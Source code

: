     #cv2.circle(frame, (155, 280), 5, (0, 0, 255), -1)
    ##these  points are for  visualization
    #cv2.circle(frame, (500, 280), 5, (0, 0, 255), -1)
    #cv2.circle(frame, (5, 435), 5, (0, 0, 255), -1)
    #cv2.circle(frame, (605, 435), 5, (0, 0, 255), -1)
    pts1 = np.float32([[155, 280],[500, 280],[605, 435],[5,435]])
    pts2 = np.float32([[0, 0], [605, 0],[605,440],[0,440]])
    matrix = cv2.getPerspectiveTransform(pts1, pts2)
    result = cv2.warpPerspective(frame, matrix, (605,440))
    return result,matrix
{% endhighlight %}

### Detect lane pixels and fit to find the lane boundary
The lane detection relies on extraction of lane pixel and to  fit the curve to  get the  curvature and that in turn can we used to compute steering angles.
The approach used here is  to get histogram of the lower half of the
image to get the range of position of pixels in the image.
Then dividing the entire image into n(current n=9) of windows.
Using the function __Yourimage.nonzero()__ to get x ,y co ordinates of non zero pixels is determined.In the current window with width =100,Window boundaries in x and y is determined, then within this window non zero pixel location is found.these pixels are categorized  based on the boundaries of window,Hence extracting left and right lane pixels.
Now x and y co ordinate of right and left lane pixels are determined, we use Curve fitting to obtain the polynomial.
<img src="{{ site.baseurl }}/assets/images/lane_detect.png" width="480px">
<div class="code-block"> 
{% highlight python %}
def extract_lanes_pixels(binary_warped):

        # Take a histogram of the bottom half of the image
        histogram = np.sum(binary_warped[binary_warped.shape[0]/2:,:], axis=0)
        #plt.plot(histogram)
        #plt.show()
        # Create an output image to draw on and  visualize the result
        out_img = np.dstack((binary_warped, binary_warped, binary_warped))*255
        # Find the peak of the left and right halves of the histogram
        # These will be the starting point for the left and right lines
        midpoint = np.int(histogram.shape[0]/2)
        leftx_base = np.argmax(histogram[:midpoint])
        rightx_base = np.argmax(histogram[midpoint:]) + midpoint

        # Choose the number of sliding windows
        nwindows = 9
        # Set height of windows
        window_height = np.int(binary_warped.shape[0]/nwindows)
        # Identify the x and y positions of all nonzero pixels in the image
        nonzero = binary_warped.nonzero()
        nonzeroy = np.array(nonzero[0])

___

Transcribe, with no changes, the listing above from its first line through the line with "pts1 = np.float32([[155, 280],[500, 280],[605, 435],[5,435]])", including that line, and stop once it is done.

Source code

:     #cv2.circle(frame, (155, 280), 5, (0, 0, 255), -1)
    ##these  points are for  visualization
    #cv2.circle(frame, (500, 280), 5, (0, 0, 255), -1)
    #cv2.circle(frame, (5, 435), 5, (0, 0, 255), -1)
    #cv2.circle(frame, (605, 435), 5, (0, 0, 255), -1)
    pts1 = np.float32([[155, 280],[500, 280],[605, 435],[5,435]])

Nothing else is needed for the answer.